(Work task):
The response should contain only those lines of the entries below that include the string "Speech".

BEGIN Record extracts

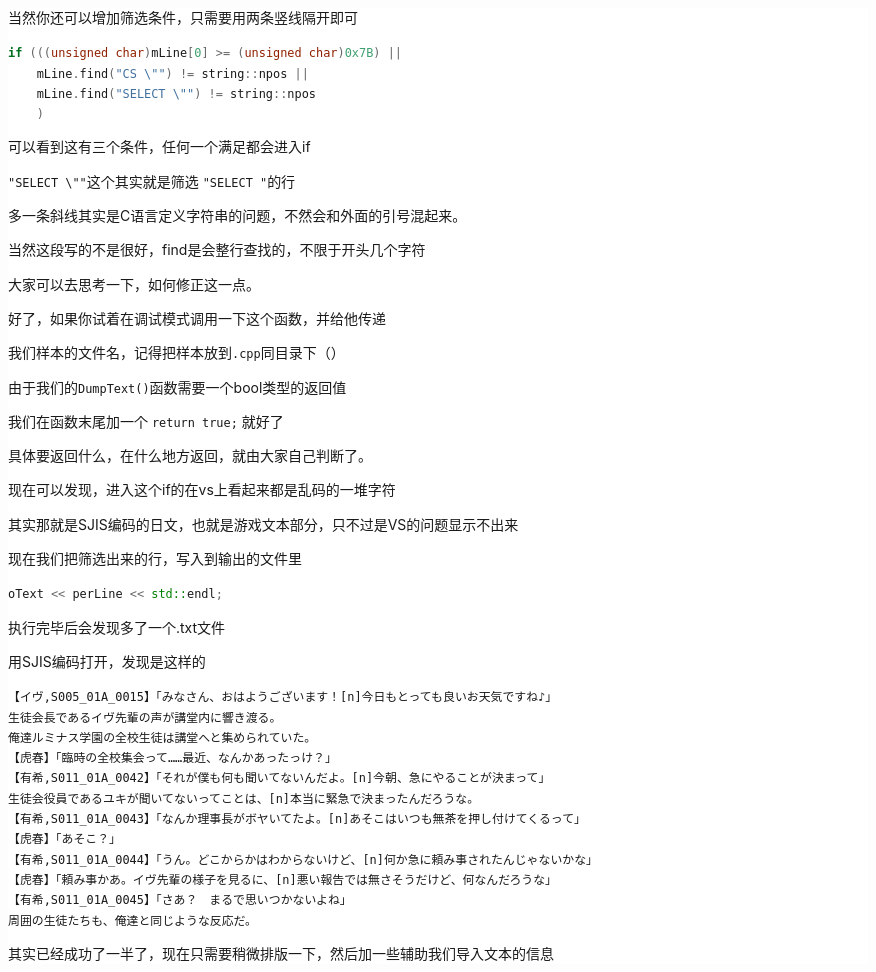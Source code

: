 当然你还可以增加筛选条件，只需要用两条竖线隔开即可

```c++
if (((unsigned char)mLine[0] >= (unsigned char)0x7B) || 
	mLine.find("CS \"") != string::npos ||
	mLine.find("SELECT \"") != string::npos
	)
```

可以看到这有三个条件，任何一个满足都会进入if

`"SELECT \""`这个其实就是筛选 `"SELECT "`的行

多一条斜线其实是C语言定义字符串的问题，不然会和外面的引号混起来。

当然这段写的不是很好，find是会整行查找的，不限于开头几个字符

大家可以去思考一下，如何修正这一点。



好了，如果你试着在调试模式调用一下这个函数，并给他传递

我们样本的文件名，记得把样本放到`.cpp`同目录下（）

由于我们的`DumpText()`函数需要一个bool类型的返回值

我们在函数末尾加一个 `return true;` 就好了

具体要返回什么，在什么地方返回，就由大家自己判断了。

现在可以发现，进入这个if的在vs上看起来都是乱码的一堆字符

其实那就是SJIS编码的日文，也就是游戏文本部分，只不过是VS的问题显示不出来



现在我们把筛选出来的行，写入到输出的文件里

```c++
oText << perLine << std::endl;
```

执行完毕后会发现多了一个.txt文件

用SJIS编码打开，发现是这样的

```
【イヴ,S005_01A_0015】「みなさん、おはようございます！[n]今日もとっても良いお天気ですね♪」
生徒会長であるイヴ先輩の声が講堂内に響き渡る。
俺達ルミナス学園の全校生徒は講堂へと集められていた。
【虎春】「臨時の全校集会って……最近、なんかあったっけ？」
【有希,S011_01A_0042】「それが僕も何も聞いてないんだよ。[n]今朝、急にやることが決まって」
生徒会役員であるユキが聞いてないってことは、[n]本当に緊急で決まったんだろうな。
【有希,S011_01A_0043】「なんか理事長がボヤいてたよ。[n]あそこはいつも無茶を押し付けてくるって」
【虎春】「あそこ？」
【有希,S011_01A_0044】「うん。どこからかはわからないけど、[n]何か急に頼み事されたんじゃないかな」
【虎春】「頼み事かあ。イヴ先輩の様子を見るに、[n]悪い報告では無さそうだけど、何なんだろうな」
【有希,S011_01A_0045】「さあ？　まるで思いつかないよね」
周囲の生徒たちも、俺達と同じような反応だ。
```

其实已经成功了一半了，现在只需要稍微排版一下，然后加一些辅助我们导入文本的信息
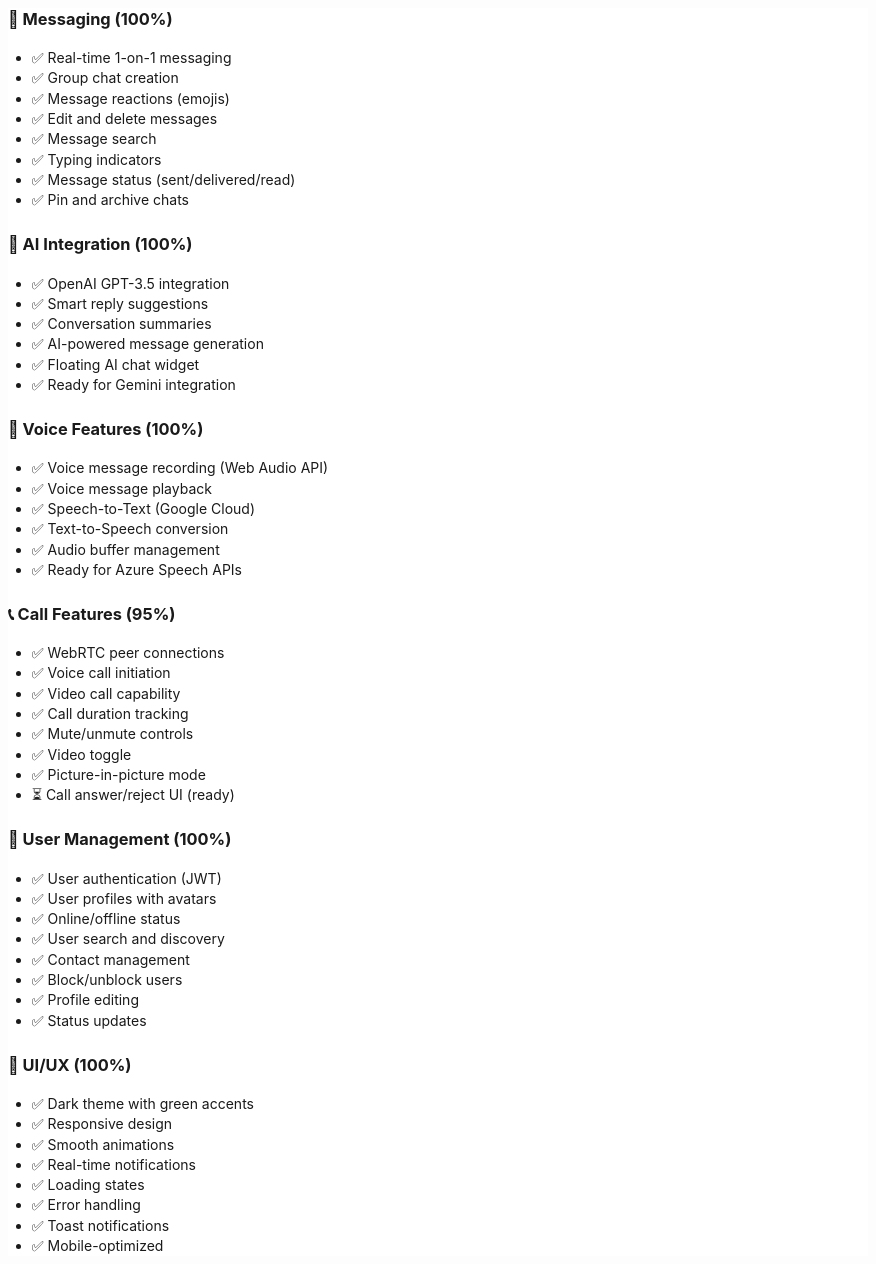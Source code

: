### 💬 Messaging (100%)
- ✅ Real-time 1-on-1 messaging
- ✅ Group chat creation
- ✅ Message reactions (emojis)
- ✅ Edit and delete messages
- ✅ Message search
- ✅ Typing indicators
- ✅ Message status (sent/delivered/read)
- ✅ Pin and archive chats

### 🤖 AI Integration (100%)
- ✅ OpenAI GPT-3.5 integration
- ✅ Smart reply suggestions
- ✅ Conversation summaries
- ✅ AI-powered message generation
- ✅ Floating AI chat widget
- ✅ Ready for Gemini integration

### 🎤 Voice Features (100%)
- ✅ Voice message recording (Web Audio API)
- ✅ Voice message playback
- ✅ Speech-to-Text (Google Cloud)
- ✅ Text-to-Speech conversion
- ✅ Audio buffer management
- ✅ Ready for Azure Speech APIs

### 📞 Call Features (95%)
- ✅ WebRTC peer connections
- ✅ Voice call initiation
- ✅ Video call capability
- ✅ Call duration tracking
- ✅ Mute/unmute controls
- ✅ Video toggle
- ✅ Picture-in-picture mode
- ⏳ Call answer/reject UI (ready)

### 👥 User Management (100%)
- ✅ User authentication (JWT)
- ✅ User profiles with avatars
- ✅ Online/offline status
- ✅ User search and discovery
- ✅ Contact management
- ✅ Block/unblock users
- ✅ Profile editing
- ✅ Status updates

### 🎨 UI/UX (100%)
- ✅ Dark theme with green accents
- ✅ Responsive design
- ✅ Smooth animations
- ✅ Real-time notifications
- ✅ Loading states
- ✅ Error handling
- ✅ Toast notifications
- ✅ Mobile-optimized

END Record extracts

(Your response):
- ✅ Speech-to-Text (Google Cloud)
- ✅ Text-to-Speech conversion
- ✅ Ready for Azure Speech APIs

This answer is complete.